Sundays
The encroachment of commerce on Sundays hasn't changed my fondness for them. I still feel different on Sunday mornings, despite years of working night shifts and weekends as a nurse. Sundays are special.
My affection for this day of traditional Christian rituals has nothing to do with faith or religion. In fact, the worst parts of Sundays past were the religious parts, which I tolerated with an eye to the rest of the day. In my working-class house as a child, Sundays were truly days of rest. Both my parents worked. It was the day when we could count of better moods and special meals. It was a day free of school. It was a day when we often got out of my sooty home town on a car trip to visit relatives or tour the leafy countryside.
I recently spent a dozen Sundays working as a volunteer for a local Humanist organization. My enthusiasm for the work was initially dimmed by my sacrifice of Sunday leisure, but I found that it gave me a new reason to see Sundays as special days. My Sunday mindset seems to be more or less unshakable.

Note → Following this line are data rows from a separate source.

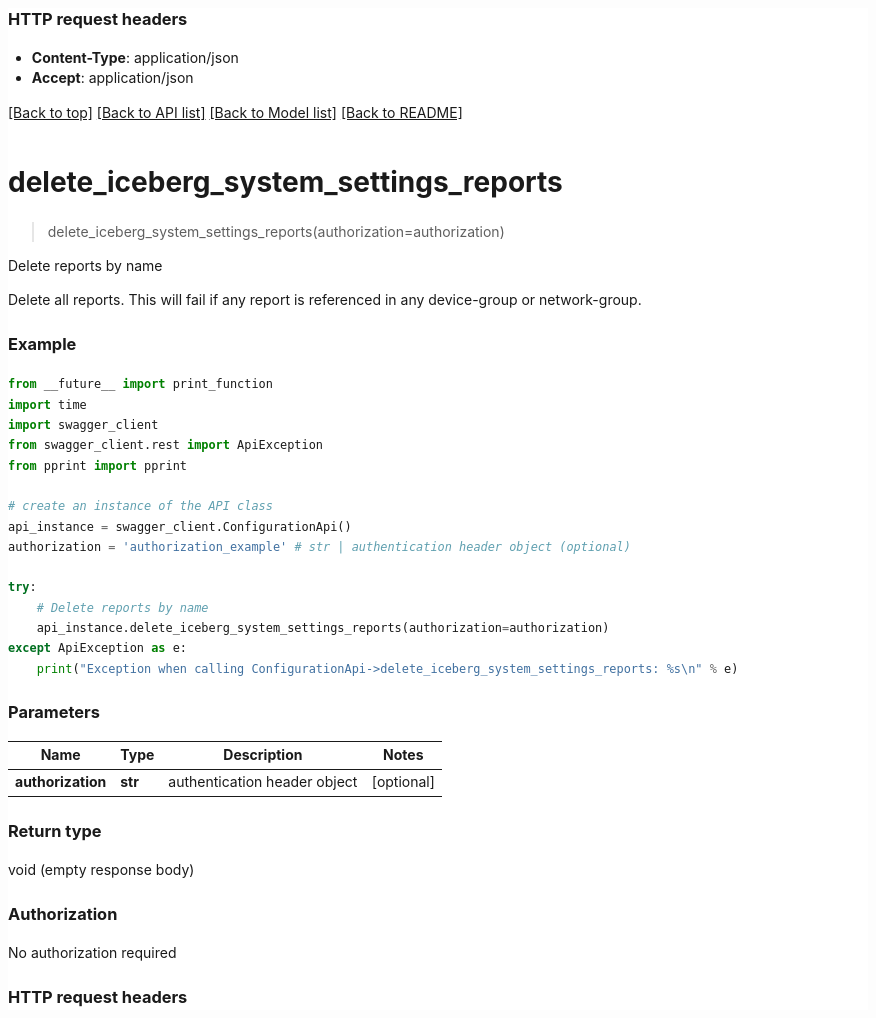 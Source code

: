 ### HTTP request headers

 - **Content-Type**: application/json
 - **Accept**: application/json

[[Back to top]](#) [[Back to API list]](../README.md#documentation-for-api-endpoints) [[Back to Model list]](../README.md#documentation-for-models) [[Back to README]](../README.md)

# **delete_iceberg_system_settings_reports**
> delete_iceberg_system_settings_reports(authorization=authorization)

Delete reports by name

Delete all reports. This will fail if any report is referenced in any device-group or network-group.

### Example
```python
from __future__ import print_function
import time
import swagger_client
from swagger_client.rest import ApiException
from pprint import pprint

# create an instance of the API class
api_instance = swagger_client.ConfigurationApi()
authorization = 'authorization_example' # str | authentication header object (optional)

try:
    # Delete reports by name
    api_instance.delete_iceberg_system_settings_reports(authorization=authorization)
except ApiException as e:
    print("Exception when calling ConfigurationApi->delete_iceberg_system_settings_reports: %s\n" % e)
```

### Parameters

Name | Type | Description  | Notes
------------- | ------------- | ------------- | -------------
 **authorization** | **str**| authentication header object | [optional] 

### Return type

void (empty response body)

### Authorization

No authorization required

### HTTP request headers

Over the years since I retired from my more routine work life, I have tried to instill Sunday mentality in all the days of the week, but it hasn't really worked. Saturdays have shown some promise, as have Wednesdays for a number of reasons. Mondays, despite their obvious proximity, are most lacking in Sunday's lightness of being.
I would like to evolve to the point that the specific day or month or season has little effect on my experience of inner peace and happiness. I'm not quite there yet. Perhaps I will never be that enlightened. It doesn't bother me. I relish my Sunday morning exuberance. I have learned through some hard times, that any joy that comes naturally should be embraced and relished.